I can grasp what you're saying. Doesn't mean you're going to be the one to marry her, but that you can see whether or not she possesses traits that would make her a good wife, in general.
I'm the same way with men, and it's saved me so much time/energy/heartache over the years. I can just sense in general if a man would be a good person with whom I'd want a relationship beyond casual conversation and/or a few dates. Then from there, I can tell if he has husband potential for me.
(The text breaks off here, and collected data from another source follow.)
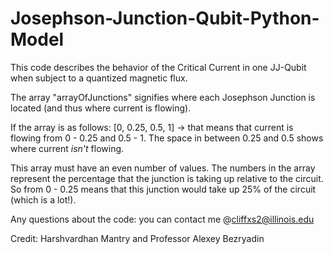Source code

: # Josephson-Junction-Qubit-Python-Model

This code describes the behavior of the Critical Current in one JJ-Qubit when subject to a quantized magnetic flux.

The array "arrayOfJunctions" signifies where each Josephson Junction is located (and thus where current is flowing). 

If the array is as follows: [0, 0.25, 0.5, 1] -> that means that current is flowing from 0 - 0.25 and 0.5 - 1. The space in between 0.25 and 0.5 shows where current _isn't_ flowing. 

This array must have an even number of values. The numbers in the array represent the percentage that the junction is taking up relative to the circuit. So from 0 - 0.25 means that this junction would take up 25% of the circuit (which is a lot!). 

Any questions about the code: you can contact me @cliffxs2@illinois.edu

Credit: Harshvardhan Mantry and Professor Alexey Bezryadin
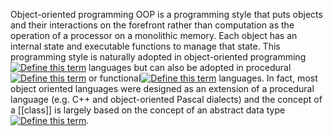 Object-oriented programming OOP is a programming style that puts objects and their interactions on the forefront rather than computation as the operation of a processor on a monolithic memory. Each object has an internal state and executable functions to manage that state. This programming style is naturally adopted in object-oriented programming[![Define this term](https://www.cs.fsu.edu/~engelen/courses/COP402003/define.gif)](https://www.cs.fsu.edu/~engelen/courses/COP402003/board.html#objectoriented) languages but can also be adopted in procedural[![Define this term](https://www.cs.fsu.edu/~engelen/courses/COP402003/define.gif)](https://www.cs.fsu.edu/~engelen/courses/COP402003/board.html#procedural) or functional[![Define this term](https://www.cs.fsu.edu/~engelen/courses/COP402003/define.gif)](https://www.cs.fsu.edu/~engelen/courses/COP402003/board.html#functional) languages. In fact, most object oriented languages were designed as an extension of a procedural language (e.g. C++ and object-oriented Pascal dialects) and the concept of a [[class]] is largely based on the concept of an abstract data type[![Define this term](https://www.cs.fsu.edu/~engelen/courses/COP402003/define.gif)](https://www.cs.fsu.edu/~engelen/courses/COP402003/board.html#adt).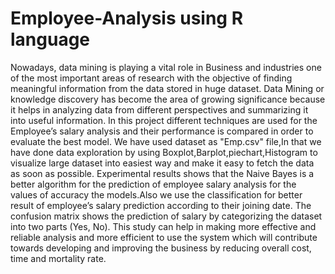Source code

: # Employee-Analysis using R language

  Nowadays, data mining is playing a vital role in Business and industries one of the most important areas of research with the objective of finding meaningful information from the data stored in huge dataset. Data Mining or knowledge discovery has become the area of growing significance because it helps in analyzing data from different perspectives and summarizing it into useful information.
  In this project different techniques are used for the Employee’s salary analysis and their performance is compared in order to evaluate the best model.
  We have used dataset as "Emp.csv" file,In that we have done data exploration by using Boxplot,Barplot,piechart,Histogram to visualize large dataset into easiest way and make it easy to fetch the data as soon as possible.
  Experimental results shows that the Naive Bayes is a better algorithm for the prediction of employee salary analysis for the values of accuracy the models.Also we use the classification for better result of employee’s salary prediction according to their joining date. The confusion matrix shows the prediction of salary by categorizing the dataset into two parts (Yes, No). This study can help in making more effective and reliable analysis and more efficient to use the system which will contribute towards developing and improving the business by reducing overall cost, time and mortality rate.

  
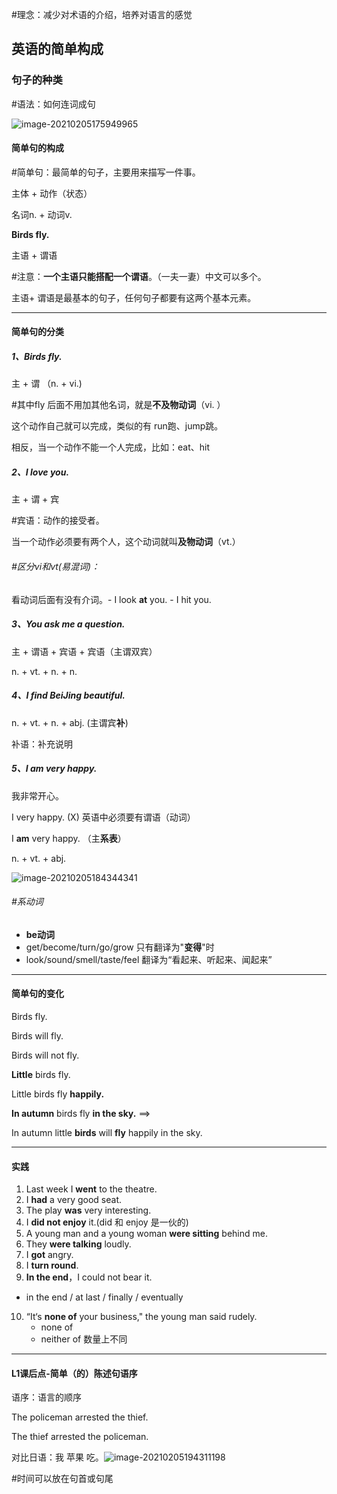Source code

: #理念：减少对术语的介绍，培养对语言的感觉

## 英语的简单构成

### 句子的种类

#语法：如何连词成句

![image-20210205175949965](C:\Users\夏宏超\AppData\Roaming\Typora\typora-user-images\image-20210205175949965.png)

#### 简单句的构成

#简单句：最简单的句子，主要用来描写一件事。

主体 + 动作（状态）

名词n. + 动词v.

**Birds     fly.**

主语 + 谓语     

#注意：**一个主语只能搭配一个谓语**。（一夫一妻）中文可以多个。

主语+ 谓语是最基本的句子，任何句子都要有这两个基本元素。

---

#### 简单句的分类

##### 1、Birds fly. 

主 + 谓 （n. + vi.)

 #其中fly 后面不用加其他名词，就是**不及物动词**（vi. ）

这个动作自己就可以完成，类似的有 run跑、jump跳。

相反，当一个动作不能一个人完成，比如：eat、hit

##### 2、I love you.

主 + 谓 + 宾

#宾语：动作的接受者。

当一个动作必须要有两个人，这个动词就叫**及物动词**（vt.）

###### #区分vi和vt(易混词)：

看动词后面有没有介词。- I look **at** you.     - I hit you.

##### 3、You ask me a question.

主 + 谓语 + 宾语 + 宾语（主谓双宾）

n. + vt. + n.  + n.

##### 4、I find BeiJing beautiful.

n. + vt. + n. + abj. (主谓宾**补**)

补语：补充说明

##### 5、I **am** very happy.

我非常开心。

I very happy. (X) 英语中必须要有谓语（动词）

I **am** very happy. （主**系表**）  

n. + vt. + abj.

![image-20210205184344341](C:\Users\夏宏超\AppData\Roaming\Typora\typora-user-images\image-20210205184344341.png)

###### #系动词

- **be动词**
- get/become/turn/go/grow  只有翻译为"**变得**"时
- look/sound/smell/taste/feel   翻译为“看起来、听起来、闻起来”

---

#### 简单句的变化

Birds fly.

Birds will fly.

Birds will not fly.

**Little** birds fly.

Little birds fly **happily.**

**In autumn** birds fly **in the sky.** ==>

In autumn little **birds** will **fly** happily in the sky.

---

#### 实践

1. Last week I **went** to the theatre. 
2. I **had** a very good seat.
3. The play **was** very interesting.
4. I **did not enjoy** it.(did 和 enjoy 是一伙的)
5. A young man and a young woman **were sitting** behind me.
6. They **were talking** loudly.
7. I **got** angry.
8. I **turn round**.
9. **In the end**，I could not bear it.
- in the end / at last / finally / eventually

10. “It‘s **none of** your business," the young man said rudely.
    - none of 
    - neither of 数量上不同

---

#### L1课后点-简单（的）陈述句语序

语序：语言的顺序

The policeman arrested the thief.

The thief arrested the policeman.

对比日语：我 苹果 吃。![image-20210205194311198](C:\Users\夏宏超\AppData\Roaming\Typora\typora-user-images\image-20210205194311198.png)

#时间可以放在句首或句尾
People tell and show each other who they are, all the time. It's up to the individual to decide what's important to them/what their needs are and be honest with themselves and those around them. I'm a 28 year old single female, in the South. Yes it's 2016, but people will still side eye and ask questions if you're not in a serious relationship/married at a certain age. I had the opportunity from one guy, three times, when I was 19-22. I said no. Why? Because he wouldn't have made a good spouse for me. There were core beliefs I would've had to compromise in order to be his wife, and there's no way in hell I could honestly be at peace with myself and build the marriage/home I'd want for my family (children, someday) by living a lie just to say I'm married! No, that's not me. We looked great together, got along for the most part, and it sounded good in theory. In practice, it was another story and it didn't take me more than 6 months to know we could only ever be friends and connect intellectually/creatively. No Harlem, no foul... he's now happily married, and all is well.
There are just traits that make someone serious relationship material (kindness, honesty, humility, for example) and then there are traits that each person needs from their partner to feel fulfilled. It takes time, and there's levels to this.